Dōkai Bay, located in the northern part of Kyushu island, stretches from the sea (Hibiki Nada) on the east side of the island to the west into the land. It is long and narrow, shaped like waterway, and measures five to six hundred meters wide and 13 kilometers long. The average depth is shallow, about 7 meters.

The formation of Dōkai Bay is closely related to the Quaternary cooling. During the last glacial period, rivers formed a valley here.

There are rivers that flow into the bay, including Egawa River, but they are all small and they all flow into the bay at the innermost point of the bay.

The flow pattern of water masses in Dōkai Bay is a typical estuarine circulation. Throughout the year, the predominant current in the surface layer is toward the mouth of the bay, while the predominant current in the bottom layer is toward the interior of the bay. The surface water in the inner bay does not mix vertically, but flows along the surface and flushes out of the bay within two or two and a half days.

== Flora and fauna ==
Dōkai Bay was a tidal flat several thousand years ago, and was home to many shellfish and other creatures suited to the tidal flat environment. By historic times the bay had become deeper and was known for its abundant shrimp.

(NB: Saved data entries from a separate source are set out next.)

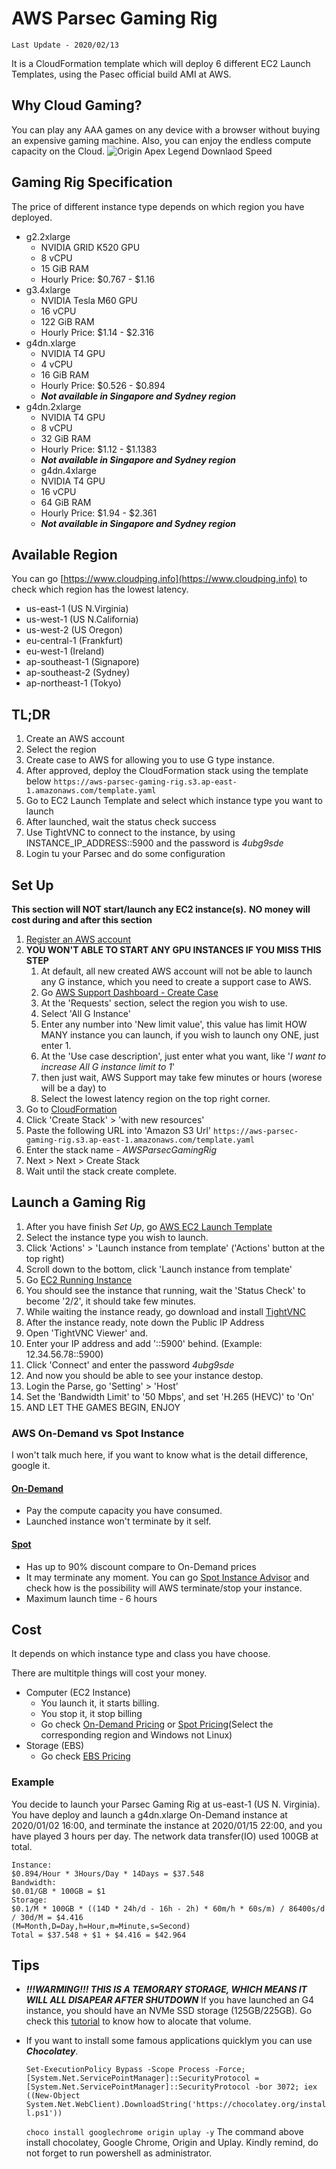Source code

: # AWS Parsec Gaming Rig

`Last Update - 2020/02/13`

It is a CloudFormation template which will deploy 6 different EC2 Launch Templates, using the Pasec official build AMI at AWS.

## Why Cloud Gaming?
You can play any AAA games on any device with a browser without buying an expensive gaming machine. Also, you can enjoy the endless compute capacity on the Cloud.
![Origin Apex Legend Downlaod Speed](https://i.imgur.com/7RxosO3.png)

## Gaming Rig Specification
The price of different instance type depends on which region you have deployed.
 - g2.2xlarge
	 - NVIDIA GRID K520 GPU
	 - 8 vCPU
	 - 15 GiB RAM
	 - Hourly Price: $0.767 - $1.16
 - g3.4xlarge
	 - NVIDIA Tesla M60 GPU
	 - 16 vCPU
	 - 122 GiB RAM
	 - Hourly Price:  $1.14 - $2.316
 - g4dn.xlarge
	 - NVIDIA T4 GPU
	 - 4 vCPU
	 - 16 GiB RAM
	 - Hourly Price:  $0.526 - $0.894
	 - ***Not available in Singapore and Sydney region***
 - g4dn.2xlarge
	 - NVIDIA T4 GPU
	 - 8 vCPU
	 - 32 GiB RAM
	 - Hourly Price:  $1.12 - $1.1383
	 - ***Not available in Singapore and Sydney region***
	- g4dn.4xlarge
	 - NVIDIA T4 GPU
	 - 16 vCPU
	 - 64 GiB RAM
	 - Hourly Price:  $1.94 - $2.361
	 - ***Not available in Singapore and Sydney region***

## Available Region
You can go [https://www.cloudping.info](https://www.cloudping.info) to check which region has the lowest latency.
 - us-east-1 (US N.Virginia)
 - us-west-1 (US N.California)
 - us-west-2 (US Oregon)
 - eu-central-1 (Frankfurt)
 - eu-west-1 (Ireland)
 - ap-southeast-1 (Signapore)
 - ap-southeast-2 (Sydney)
 - ap-northeast-1 (Tokyo)

## TL;DR
1. Create an AWS account
2. Select the region
3. Create case to AWS for allowing you to use G type instance.
4. After approved, deploy the CloudFormation stack using the template below
	`https://aws-parsec-gaming-rig.s3.ap-east-1.amazonaws.com/template.yaml`
5. Go to EC2 Launch Template and select which instance type you want to launch
6. After launched, wait the status check success
7. Use TightVNC to connect to the instance, by using INSTANCE_IP_ADDRESS::5900 and the password is *4ubg9sde*
8. Login tu your Parsec and do some configuration

## Set Up
**This section will NOT start/launch any EC2 instance(s).**
**NO money will cost during and after this section**
1. [Register an AWS account](https://aws.amazon.com/premiumsupport/knowledge-center/create-and-activate-aws-account/)
2. **YOU WON'T ABLE TO START ANY GPU INSTANCES IF YOU MISS THIS STEP**
    1. At default, all new created AWS account will not be able to launch any G instance, which you need to create a support case to AWS.
    2. Go [AWS Support Dashboard - Create Case](https://console.aws.amazon.com/support/cases#/create?issueType=service-limit-increase&limitType=ec2-instances)
    3. At the 'Requests' section, select the region you wish to use.
    4. Select 'All G Instance'
    5. Enter any number into 'New limit value', this value has limit HOW MANY instance you can launch, if you wish to launch ony ONE, just enter 1.
    6. At the 'Use case description', just enter what you want, like '*I want to increase All G instance limit to 1*'
    7. then just wait, AWS Support may take few minutes or hours (worese will be a day) to 
    3. Select the lowest latency region on the top right corner.
4. Go to [CloudFormation](https://console.aws.amazon.com/cloudformation/)
5. Click 'Create Stack' > 'with new resources'
6. Paste the following URL into 'Amazon S3 Url'
  `https://aws-parsec-gaming-rig.s3.ap-east-1.amazonaws.com/template.yaml`
 7. Enter the stack name - *AWSParsecGamingRig*
 8. Next > Next > Create Stack
 9. Wait until the stack create complete.

## Launch a Gaming Rig
1. After you have finish *Set Up*, go [AWS EC2 Launch Template](https://console.aws.amazon.com/ec2/v2/home#LaunchTemplates:)
2. Select the instance type you wish to launch.
3. Click 'Actions' > 'Launch instance from template' ('Actions' button at the top right)
4. Scroll down to the bottom, click 'Launch instance from template'
5. Go [EC2 Running Instance](https://console.aws.amazon.com/ec2/v2/home#Instances:sort=instanceState)
6. You should see the instance that running, wait the 'Status Check' to become '2/2', it should take few minutes.
7. While waiting the instance ready, go download and install [TightVNC](https://www.tightvnc.com/download.php)
8. After the instance ready, note down the Public IP Address
9. Open 'TightVNC Viewer' and.
10. Enter your IP address and add '::5900' behind. (Example: 12.34.56.78::5900)
11. Click 'Connect' and enter the password *4ubg9sde*
12. And now you should be able to see your instance destop.
13. Login the Parse, go 'Setting' > 'Host'
14. Set the 'Bandwidth Limit' to '50 Mbps', and set 'H.265 (HEVC)' to 'On'
15. AND LET THE GAMES BEGIN, ENJOY

### AWS On-Demand vs Spot Instance
I won't talk much here, if you want to know what is the detail difference, google it.

#### [On-Demand](https://aws.amazon.com/ec2/pricing/on-demand/)
-	Pay the compute capacity you have consumed.
-	Launched instance won't terminate by it self.

#### [Spot](https://aws.amazon.com/ec2/spot/)
-	Has up to 90% discount compare to On-Demand prices
-	It may terminate any moment. You can go [Spot Instance Advisor](https://aws.amazon.com/ec2/spot/instance-advisor/) and check how is the possibility will AWS terminate/stop your instance.
-	Maximum launch time - 6 hours

## Cost
It depends on which instance type and class you have choose.

There are multitple things will cost your money.
- Computer (EC2 Instance)
	- You launch it, it starts billing.
	- You stop it, it stop billing
	- Go check [On-Demand Pricing](https://aws.amazon.com/ec2/pricing/on-demand/) or [Spot Pricing](https://aws.amazon.com/ec2/spot/pricing/)(Select the corresponding region and Windows not Linux)
- Storage (EBS)
	- Go check [EBS Pricing](https://aws.amazon.com/tw/ebs/pricing/)

### Example
You decide to launch your Parsec Gaming Rig at us-east-1 (US N. Virginia).
You have deploy and launch a g4dn.xlarge On-Demand instance at 2020/01/02 16:00, and terminate the instance at 2020/01/15 22:00, and you have played 3 hours per day.
The network data transfer(IO) used 100GB at total.

    Instance:
    $0.894/Hour * 3Hours/Day * 14Days = $37.548
    Bandwidth:
    $0.01/GB * 100GB = $1
    Storage:
    $0.1/M * 100GB * ((14D * 24h/d - 16h - 2h) * 60m/h * 60s/m) / 86400s/d / 30d/M = $4.416
    (M=Month,D=Day,h=Hour,m=Minute,s=Second)
    Total = $37.548 + $1 + $4.416 = $42.964
    
## Tips
- ***!!!WARMING!!! THIS IS A TEMORARY STORAGE, WHICH MEANS IT WILL ALL DISAPEAR AFTER SHUTDOWN*** If you have launched an G4 instance, you should have an NVMe SSD storage (125GB/225GB). Go check this [tutorial](https://www.diskpart.com/windows-10/windows-10-disk-management-0528.html) to know how to alocate that volume.
- If you want to install some famous applications quicklym you can use ***Chocolatey***.
	
	`Set-ExecutionPolicy Bypass -Scope Process -Force; [System.Net.ServicePointManager]::SecurityProtocol = [System.Net.ServicePointManager]::SecurityProtocol -bor 3072; iex ((New-Object System.Net.WebClient).DownloadString('https://chocolatey.org/install.ps1'))`
	
	`choco install googlechrome origin uplay -y`
	The command above install chocolatey, Google Chrome, Origin and Uplay.
	Kindly remind, do not forget to run powershell as administrator.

In modern times the bay became a coal shipping port. The bay was lined with factories, and wastewater from these factories caused the bay to become severely polluted. In the 1960s, the bay was so polluted that it was called the "Dead Sea," because no fish could live there. After that, the government strengthened its anti-pollution measures, and Japan's industrial structure changed. As a result, the bay has recovered to the point where it is home to more than 100 species of fish and shellfish as of the 2020s.